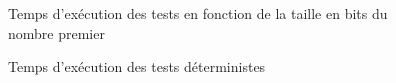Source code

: 		\begin{frame}
			\begin{figure}[H]\vspace{-1em}\caption{Temps d'exécution des tests en fonction de la taille en bits du nombre premier}\label{fig:M4}\end{figure}
		\end{frame}
		
		\begin{frame}
			\begin{figure}[H]\vspace{-1em}\caption{Temps d'exécution des tests déterministes}\label{fig:M5}\end{figure}
		\end{frame}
########
None of the pictures should appear, though every line of the data above must be reproduced exactly.

Source code

: 		\begin{frame}
			\begin{figure}[H]\vspace{-1em}\caption{Temps d'exécution des tests en fonction de la taille en bits du nombre premier}\label{fig:M4}\end{figure}
		\end{frame}
		
		\begin{frame}
			\begin{figure}[H]\vspace{-1em}\caption{Temps d'exécution des tests déterministes}\label{fig:M5}\end{figure}
		\end{frame}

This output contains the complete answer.